Milking Spielberg for all he's worth


You don't come close to great people without feeling the wake of their passing. With giants like Tom Cruise and Steven Spielberg invading Bayonne, the impact was like tidal wave. Most of us will never be the same.

There is, of course, the unspoken expectation that each of us should some how benefit from the impact.

Some have.

Such as Bayonne's real estate that suddenly came into fashion again after The New York Times reported on the making of War of the Worlds here.

So did one café owner, whose own brush with Cruise, gave her a celebrity of her own.

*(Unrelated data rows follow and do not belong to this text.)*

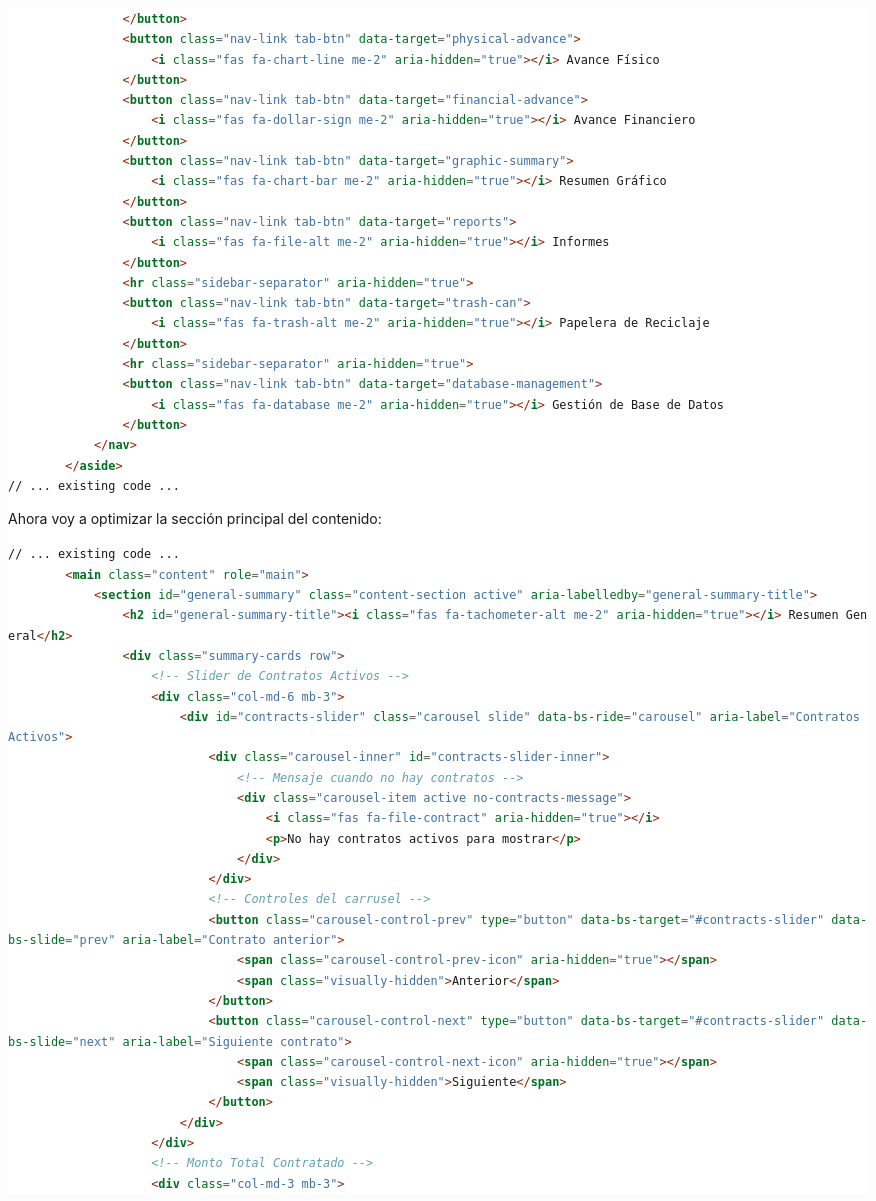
 ```html
                </button>
                <button class="nav-link tab-btn" data-target="physical-advance">
                    <i class="fas fa-chart-line me-2" aria-hidden="true"></i> Avance Físico
                </button>
                <button class="nav-link tab-btn" data-target="financial-advance">
                    <i class="fas fa-dollar-sign me-2" aria-hidden="true"></i> Avance Financiero
                </button>
                <button class="nav-link tab-btn" data-target="graphic-summary">
                    <i class="fas fa-chart-bar me-2" aria-hidden="true"></i> Resumen Gráfico
                </button>
                <button class="nav-link tab-btn" data-target="reports">
                    <i class="fas fa-file-alt me-2" aria-hidden="true"></i> Informes
                </button>
                <hr class="sidebar-separator" aria-hidden="true">
                <button class="nav-link tab-btn" data-target="trash-can">
                    <i class="fas fa-trash-alt me-2" aria-hidden="true"></i> Papelera de Reciclaje
                </button>
                <hr class="sidebar-separator" aria-hidden="true">
                <button class="nav-link tab-btn" data-target="database-management">
                    <i class="fas fa-database me-2" aria-hidden="true"></i> Gestión de Base de Datos
                </button>
            </nav>
        </aside>
// ... existing code ...
```

Ahora voy a optimizar la sección principal del contenido:


```html
// ... existing code ...
        <main class="content" role="main">
            <section id="general-summary" class="content-section active" aria-labelledby="general-summary-title">
                <h2 id="general-summary-title"><i class="fas fa-tachometer-alt me-2" aria-hidden="true"></i> Resumen General</h2>
                <div class="summary-cards row">
                    <!-- Slider de Contratos Activos -->
                    <div class="col-md-6 mb-3">
                        <div id="contracts-slider" class="carousel slide" data-bs-ride="carousel" aria-label="Contratos Activos">
                            <div class="carousel-inner" id="contracts-slider-inner">
                                <!-- Mensaje cuando no hay contratos -->
                                <div class="carousel-item active no-contracts-message">
                                    <i class="fas fa-file-contract" aria-hidden="true"></i>
                                    <p>No hay contratos activos para mostrar</p>
                                </div>
                            </div>
                            <!-- Controles del carrusel -->
                            <button class="carousel-control-prev" type="button" data-bs-target="#contracts-slider" data-bs-slide="prev" aria-label="Contrato anterior">
                                <span class="carousel-control-prev-icon" aria-hidden="true"></span>
                                <span class="visually-hidden">Anterior</span>
                            </button>
                            <button class="carousel-control-next" type="button" data-bs-target="#contracts-slider" data-bs-slide="next" aria-label="Siguiente contrato">
                                <span class="carousel-control-next-icon" aria-hidden="true"></span>
                                <span class="visually-hidden">Siguiente</span>
                            </button>
                        </div>
                    </div>
                    <!-- Monto Total Contratado -->
                    <div class="col-md-3 mb-3">
```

The town's Little League also came out ahead when Spielberg, Paramount and Cruise decided to restore the field they used to construct a gas station better than the field had been prior to their coming.

But for others, this close encounter with Spielberg has left a strange expectancy.

Like the restaurant owner, who unknowingly sent a coffee-seeking Cruise away, changing his hours so that it won't happen again - on the off chance Cruise comes this way again.

Like the owner of the house which became the set for the main character, who hopes he will get an invitation to the premier.

(I would love such an invitation, too, but look terrible in a tux and know Mr. Spielberg would never tolerate me showing up in t-shirt, jeans and sneakers - thus no invitation).

I also have vague but ambitious expectations.

My day dreams centered on the idea of selling fiction to the great director or impressing him enough with my reporting to get included in some "Making of" project he might have in mind. Being a big fish in the small pond of Bayonne, I became overwhelmed when some of the biggest fish on the planet showed up in my neighborhood, and I did everything possible to impress them - hoping to get noticed.

My wife (as well as others) thought I was nuts.

"People like Spielberg will just ignore you," she said, about my setting up a website full of stories, photos and essays. "You'll raise issues and everyone else will get the credit."

This, of course, is to be expected.

Life isn't always fair. As news reporter for a weekly paper, I've frequently broken stories that got lost in the crowd of big name publications.

But part of the fun in covering Spielberg was the fact that we - this tiny publication - could raise issues and cover the scene as good or even better than anybody. We were perpetually striving to get noticed and fantasized about Spielberg charging into our dustbin of an office to complain or praise.

Credit was never an issue. We knew the right people noticed, even if we were ignored.

This is not to say that I failed to get something from the experience. To quote the Rolling Stones, "You can't always get what you want. But if you try, sometimes you get what you need."

Jealousy of other people's art has been as huge a part in motivating me as being called chicken inspired the lead character in Back to the Future. So flying to close to the sun I could not help catch some of its fire in my heart.

Delving in Spielberg's art has stirred up the ashes of my own smoldering desire to create, and though I may never "get discovered" I know that I stole a little of Spielberg's fire and won't have to suffer vultures picking at my innards for an eternity - nor will have I to worry about rending a tuxedo.